Panjaitan sejak kecil tergolong anak yang cerdas. Meski kehidupan ekonomi orangtuanya, St. Raja Herman dan Dina boru Napitupulu terbilang pas-pasan, ia bisa lulus di Hollands Inlandsche School (HIS) sekolah Belanda untuk warga pribumi).
BERITA TERKAIT: Jejak Pahlawan Revolusi Mayjen TNI DI Panjaitan, Berjasa Membentuk Cikal Bakal TNI di Riau
HIS saat itu tergolong sekolah beken, karena biasanya hanya diduduki oleh anak-anak dari pimpinan desa atau negeri. Namun, atas rekomendasi Pendeta Brecht Smidt, misionaris asal Jerman di kampungnya, DI Panjaitan bisa mengecap pendidikan di HIS hingga selesai yang jadi bekalnya bisa kembali diterima di MULO.
Putus sekolah dari MULO, DI Panjaitan terpaksa pulang ke Lumbantor, Natolutali, kampung kelahirannya. Seperti kehilangan pilihan, ia kemudian pergi ke Barus menemui kakaknya Julia br Panjaitan yang sudah diperistri oleh Thomas Naiborhu. Thomas, ipar DI Panjaitan saat itu bertugas sebagai guru huria dan sekolah zending di Uratan Barus.
Atas persetujuan kakak dan iparnya, DI Pandjaitan mulai berusaha berdagang bawang yang dibeli di Tarutung dan dijual di Barus.
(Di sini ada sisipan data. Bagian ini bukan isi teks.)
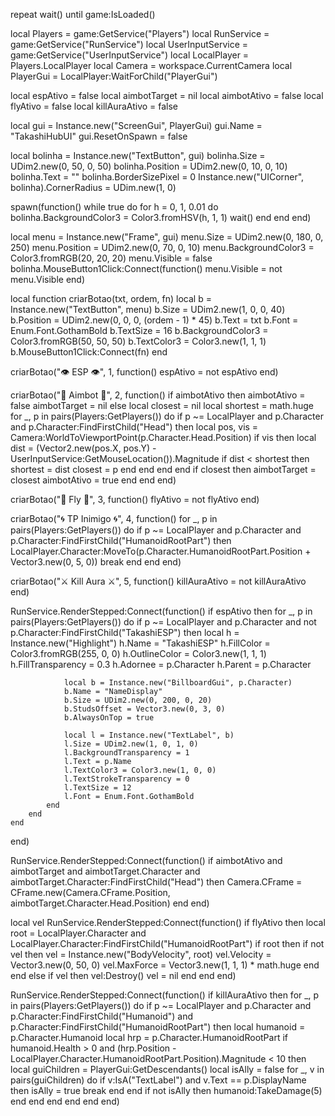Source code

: repeat wait() until game:IsLoaded()

local Players = game:GetService("Players")
local RunService = game:GetService("RunService")
local UserInputService = game:GetService("UserInputService")
local LocalPlayer = Players.LocalPlayer
local Camera = workspace.CurrentCamera
local PlayerGui = LocalPlayer:WaitForChild("PlayerGui")

local espAtivo = false
local aimbotTarget = nil
local aimbotAtivo = false
local flyAtivo = false
local killAuraAtivo = false

local gui = Instance.new("ScreenGui", PlayerGui)
gui.Name = "TakashiHubUI"
gui.ResetOnSpawn = false

local bolinha = Instance.new("TextButton", gui)
bolinha.Size = UDim2.new(0, 50, 0, 50)
bolinha.Position = UDim2.new(0, 10, 0, 10)
bolinha.Text = ""
bolinha.BorderSizePixel = 0
Instance.new("UICorner", bolinha).CornerRadius = UDim.new(1, 0)

spawn(function()
	while true do
		for h = 0, 1, 0.01 do
			bolinha.BackgroundColor3 = Color3.fromHSV(h, 1, 1)
			wait()
		end
	end
end)

local menu = Instance.new("Frame", gui)
menu.Size = UDim2.new(0, 180, 0, 250)
menu.Position = UDim2.new(0, 70, 0, 10)
menu.BackgroundColor3 = Color3.fromRGB(20, 20, 20)
menu.Visible = false
bolinha.MouseButton1Click:Connect(function()
	menu.Visible = not menu.Visible
end)

local function criarBotao(txt, ordem, fn)
	local b = Instance.new("TextButton", menu)
	b.Size = UDim2.new(1, 0, 0, 40)
	b.Position = UDim2.new(0, 0, 0, (ordem - 1) * 45)
	b.Text = txt
	b.Font = Enum.Font.GothamBold
	b.TextSize = 16
	b.BackgroundColor3 = Color3.fromRGB(50, 50, 50)
	b.TextColor3 = Color3.new(1, 1, 1)
	b.MouseButton1Click:Connect(fn)
end

criarBotao("👁️ ESP 👁️", 1, function()
	espAtivo = not espAtivo
end)

criarBotao("🔫 Aimbot 🔫", 2, function()
	if aimbotAtivo then
		aimbotAtivo = false
		aimbotTarget = nil
	else
		local closest = nil
		local shortest = math.huge
		for _, p in pairs(Players:GetPlayers()) do
			if p ~= LocalPlayer and p.Character and p.Character:FindFirstChild("Head") then
				local pos, vis = Camera:WorldToViewportPoint(p.Character.Head.Position)
				if vis then
					local dist = (Vector2.new(pos.X, pos.Y) - UserInputService:GetMouseLocation()).Magnitude
					if dist < shortest then
						shortest = dist
						closest = p
					end
				end
			end
		end
		if closest then
			aimbotTarget = closest
			aimbotAtivo = true
		end
	end
end)

criarBotao("🚀 Fly 🚀", 3, function()
	flyAtivo = not flyAtivo
end)

criarBotao("🌀 TP Inimigo 🌀", 4, function()
	for _, p in pairs(Players:GetPlayers()) do
		if p ~= LocalPlayer and p.Character and p.Character:FindFirstChild("HumanoidRootPart") then
			LocalPlayer.Character:MoveTo(p.Character.HumanoidRootPart.Position + Vector3.new(0, 5, 0))
			break
		end
	end
end)

criarBotao("⚔️ Kill Aura ⚔️", 5, function()
	killAuraAtivo = not killAuraAtivo
end)

RunService.RenderStepped:Connect(function()
	if espAtivo then
		for _, p in pairs(Players:GetPlayers()) do
			if p ~= LocalPlayer and p.Character and not p.Character:FindFirstChild("TakashiESP") then
				local h = Instance.new("Highlight")
				h.Name = "TakashiESP"
				h.FillColor = Color3.fromRGB(255, 0, 0)
				h.OutlineColor = Color3.new(1, 1, 1)
				h.FillTransparency = 0.3
				h.Adornee = p.Character
				h.Parent = p.Character

				local b = Instance.new("BillboardGui", p.Character)
				b.Name = "NameDisplay"
				b.Size = UDim2.new(0, 200, 0, 20)
				b.StudsOffset = Vector3.new(0, 3, 0)
				b.AlwaysOnTop = true

				local l = Instance.new("TextLabel", b)
				l.Size = UDim2.new(1, 0, 1, 0)
				l.BackgroundTransparency = 1
				l.Text = p.Name
				l.TextColor3 = Color3.new(1, 0, 0)
				l.TextStrokeTransparency = 0
				l.TextSize = 12
				l.Font = Enum.Font.GothamBold
			end
		end
	end
end)

RunService.RenderStepped:Connect(function()
	if aimbotAtivo and aimbotTarget and aimbotTarget.Character and aimbotTarget.Character:FindFirstChild("Head") then
		Camera.CFrame = CFrame.new(Camera.CFrame.Position, aimbotTarget.Character.Head.Position)
	end
end)

local vel
RunService.RenderStepped:Connect(function()
	if flyAtivo then
		local root = LocalPlayer.Character and LocalPlayer.Character:FindFirstChild("HumanoidRootPart")
		if root then
			if not vel then
				vel = Instance.new("BodyVelocity", root)
				vel.Velocity = Vector3.new(0, 50, 0)
				vel.MaxForce = Vector3.new(1, 1, 1) * math.huge
			end
		end
	else
		if vel then
			vel:Destroy()
			vel = nil
		end
	end
end)

RunService.RenderStepped:Connect(function()
	if killAuraAtivo then
		for _, p in pairs(Players:GetPlayers()) do
			if p ~= LocalPlayer and p.Character and p.Character:FindFirstChild("Humanoid") and p.Character:FindFirstChild("HumanoidRootPart") then
				local humanoid = p.Character.Humanoid
				local hrp = p.Character.HumanoidRootPart
				if humanoid.Health > 0 and (hrp.Position - LocalPlayer.Character.HumanoidRootPart.Position).Magnitude < 10 then
					local guiChildren = PlayerGui:GetDescendants()
					local isAlly = false
					for _, v in pairs(guiChildren) do
						if v:IsA("TextLabel") and v.Text == p.DisplayName then
							isAlly = true
							break
						end
					end
					if not isAlly then
						humanoid:TakeDamage(5)
					end
				end
			end
		end
	end
end)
Tetapi usaha ini terhenti karena merugi.
BERITA TERKAIT: Jejak Mayjen TNI Anumerta DI Panjaitan di Riau, Misi Penyelaman Sungai Siak Mencari Senjata Jepang
Usaha itu diganti dengan berjualan daging lembu. Kebetulan saat itu mendekati hari Lebaran, sedangkan sebagian besar penduduk Barus umat Islam. Sambil berdagang, DI Panjaitan tak pernah berhenti belajar. Bahasa Jepang ia "santap" sehingga begitu mahir ia ucapkan secara lisan.
Berdagang daging yang dijalankan dengan telaten itu mula-mula beruntung, tetapi lama kelamaan kurang lancar lalu berhenti. DI Panjaitan kembali pulang ke Lumbantor. Namun, tinggal berlama-lama di kampung halaman, tak membuatnya betah.
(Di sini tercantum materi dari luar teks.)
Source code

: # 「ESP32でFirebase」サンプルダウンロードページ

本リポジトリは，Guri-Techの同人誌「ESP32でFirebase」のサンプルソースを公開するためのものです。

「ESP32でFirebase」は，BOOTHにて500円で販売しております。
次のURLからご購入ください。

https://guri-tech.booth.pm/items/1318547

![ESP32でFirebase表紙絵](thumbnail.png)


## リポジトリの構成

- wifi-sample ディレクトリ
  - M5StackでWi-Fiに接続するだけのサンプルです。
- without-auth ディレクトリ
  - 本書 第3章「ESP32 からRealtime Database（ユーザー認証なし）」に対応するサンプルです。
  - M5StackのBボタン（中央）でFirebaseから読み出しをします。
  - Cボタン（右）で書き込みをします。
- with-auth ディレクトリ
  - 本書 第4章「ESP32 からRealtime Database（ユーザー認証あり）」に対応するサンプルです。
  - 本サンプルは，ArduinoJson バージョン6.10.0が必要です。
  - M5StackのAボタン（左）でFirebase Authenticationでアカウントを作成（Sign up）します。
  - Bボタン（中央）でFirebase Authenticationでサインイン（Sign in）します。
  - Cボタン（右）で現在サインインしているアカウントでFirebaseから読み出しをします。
Ia meminta persetujuan pamannya, Raja Johannes, agar diperbolehkan merantau ke Pekanbaru, Riau. Kebetulan, di Pekanbaru ada saudara sepupunya bernama Welzink Pandjaitan dan Karel Pandjaitan yang masih lajang.
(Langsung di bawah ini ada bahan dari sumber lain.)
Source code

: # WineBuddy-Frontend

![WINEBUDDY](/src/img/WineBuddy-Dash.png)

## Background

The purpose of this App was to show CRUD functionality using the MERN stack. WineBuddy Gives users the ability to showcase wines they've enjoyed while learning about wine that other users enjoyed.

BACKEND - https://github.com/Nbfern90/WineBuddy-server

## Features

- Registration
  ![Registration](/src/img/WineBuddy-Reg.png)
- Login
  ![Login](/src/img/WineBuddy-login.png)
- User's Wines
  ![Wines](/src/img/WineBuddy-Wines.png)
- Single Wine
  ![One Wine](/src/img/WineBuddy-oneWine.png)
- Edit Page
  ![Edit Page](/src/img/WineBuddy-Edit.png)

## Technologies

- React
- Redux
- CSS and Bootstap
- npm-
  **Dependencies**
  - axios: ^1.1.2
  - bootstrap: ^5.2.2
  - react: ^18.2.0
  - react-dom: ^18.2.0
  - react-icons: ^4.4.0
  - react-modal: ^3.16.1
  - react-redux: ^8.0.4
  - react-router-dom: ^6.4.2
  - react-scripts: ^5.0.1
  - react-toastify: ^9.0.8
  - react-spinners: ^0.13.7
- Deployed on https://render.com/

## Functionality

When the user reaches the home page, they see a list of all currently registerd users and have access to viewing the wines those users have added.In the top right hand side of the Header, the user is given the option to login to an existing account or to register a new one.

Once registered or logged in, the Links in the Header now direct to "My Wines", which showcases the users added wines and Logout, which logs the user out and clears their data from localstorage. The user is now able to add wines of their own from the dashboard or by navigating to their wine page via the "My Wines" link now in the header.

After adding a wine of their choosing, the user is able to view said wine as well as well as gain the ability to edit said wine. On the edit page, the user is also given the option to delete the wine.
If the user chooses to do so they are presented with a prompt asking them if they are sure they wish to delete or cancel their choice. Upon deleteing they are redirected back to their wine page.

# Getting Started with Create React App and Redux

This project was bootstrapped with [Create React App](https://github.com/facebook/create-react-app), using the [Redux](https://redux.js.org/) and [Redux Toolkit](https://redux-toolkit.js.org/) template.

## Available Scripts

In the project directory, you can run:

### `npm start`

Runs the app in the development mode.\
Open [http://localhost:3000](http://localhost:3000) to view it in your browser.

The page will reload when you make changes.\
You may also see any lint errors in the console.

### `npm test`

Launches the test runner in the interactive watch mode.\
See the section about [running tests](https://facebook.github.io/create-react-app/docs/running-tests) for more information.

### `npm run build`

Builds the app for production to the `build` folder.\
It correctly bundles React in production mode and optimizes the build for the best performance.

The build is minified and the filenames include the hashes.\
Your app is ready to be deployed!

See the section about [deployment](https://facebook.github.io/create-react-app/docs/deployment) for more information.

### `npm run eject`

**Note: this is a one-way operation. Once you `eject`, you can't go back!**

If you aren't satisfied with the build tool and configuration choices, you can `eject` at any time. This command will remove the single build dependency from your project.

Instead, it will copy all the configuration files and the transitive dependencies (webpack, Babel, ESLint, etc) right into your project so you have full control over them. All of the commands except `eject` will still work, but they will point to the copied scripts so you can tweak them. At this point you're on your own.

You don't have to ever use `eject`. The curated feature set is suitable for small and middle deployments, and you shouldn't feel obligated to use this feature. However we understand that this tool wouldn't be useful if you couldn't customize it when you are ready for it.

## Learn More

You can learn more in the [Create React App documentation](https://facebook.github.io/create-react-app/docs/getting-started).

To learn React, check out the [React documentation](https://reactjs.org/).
Raja Johannes secara bijaksana menganjurkan agar ia lebih dulu menulis surat kepada keluarga Welzink. Balasan surat pun tiba tak lama kemudian, berisi persetujuan.
Welzink adalah pegawai kehutanan pemerintahan Jepang, sedangkan Karel bekerja pada kantor usaha perkayuan swasta Jepang bernama Ataka Sanyo Kabushiki Kaisha. Akhirnya, atas izin dari kakak dan adik-adiknya serta restu dari paman, ia bertolak menuju Pekanbaru.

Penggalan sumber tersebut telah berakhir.